Hatton W. sumners Distinguished Lecture Series – Klaus

It is a great honor for me to be asked to speak in the NCPA Hatton W. Sumners Distinguished Lecture Series. I have been following the NCPA activities and publications for some time and I am glad to say here that I learned a lot by reading them. The more difficult it is for me now to find something innovative, important and relevant to discuss here.

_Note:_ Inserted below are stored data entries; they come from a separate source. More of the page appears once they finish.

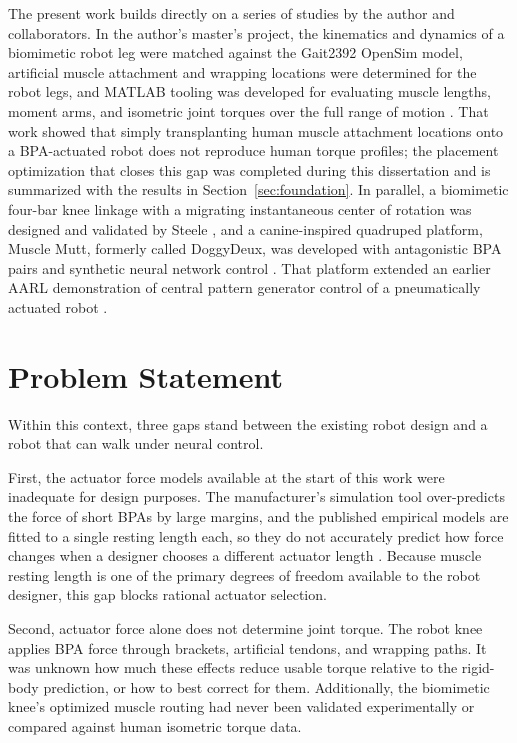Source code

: The present work builds directly on a series of studies by the author and collaborators. In the author's master's project, the kinematics and dynamics of a biomimetic robot leg were matched against the Gait2392 OpenSim model, artificial muscle attachment and wrapping locations were determined for the robot legs, and MATLAB tooling was developed for evaluating muscle lengths, moment arms, and isometric joint torques over the full range of motion \citep{bolen_bipedal_2019, bolen_determination_2019}. That work showed that simply transplanting human muscle attachment locations onto a BPA-actuated robot does not reproduce human torque profiles; the placement optimization that closes this gap was completed during this dissertation and is summarized with the results in Section~\ref{sec:foundation}. In parallel, a biomimetic four-bar knee linkage with a migrating instantaneous center of rotation was designed and validated by Steele \citep{steele_development_2017, steele_biomimetic_2018, steele_biomimetic_2018-1}, and a canine-inspired quadruped platform, Muscle Mutt, formerly called DoggyDeux, was developed with antagonistic BPA pairs and synthetic neural network control \citep{scharzenberger_design_2019}. That platform extended an earlier AARL demonstration of central pattern generator control of a pneumatically actuated robot \citep{hunt_development_2017}.

\section{Problem Statement}\label{sec:problem}

Within this context, three gaps stand between the existing robot design and a robot that can walk under neural control.

First, the actuator force models available at the start of this work were inadequate for design purposes. The manufacturer's simulation tool over-predicts the force of short BPAs by large margins, and the published empirical models are fitted to a single resting length each, so they do not accurately predict how force changes when a designer chooses a different actuator length \citep{sarosi_comparative_2017, martens_modeling_2017, hunt_modeling_2017}. Because muscle resting length is one of the primary degrees of freedom available to the robot designer, this gap blocks rational actuator selection.

Second, actuator force alone does not determine joint torque. The robot knee applies BPA force through brackets, artificial tendons, and wrapping paths. It was unknown how much these effects reduce usable torque relative to the rigid-body prediction, or how to best correct for them. Additionally, the biomimetic knee's optimized muscle routing \citep{morrow_optimization_2020} had never been validated experimentally or compared against human isometric torque data.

We are — very rapidly — approaching the end of the century and the beginning of a new one. I do not like strong and easy but deceptive words and concepts but they are sometimes appropriate. We can say — at least looking at the world from Central Europe — that the twentieth century brought us two wars, two occupations of our territories and two dangerous ideologies — fascism and communism. We were three times liberated — from the Austro-Hungarian monarchy, from German occupation and from communism. Only three decades — the twenties, the thirties, and the nineties — were the episodes of freedom and liberty which is approximately one third of the whole century. Knowing the circumstances, it is very difficult to say whether it is a good result or a bad one. And especially as compared to whom or to what other era of our history?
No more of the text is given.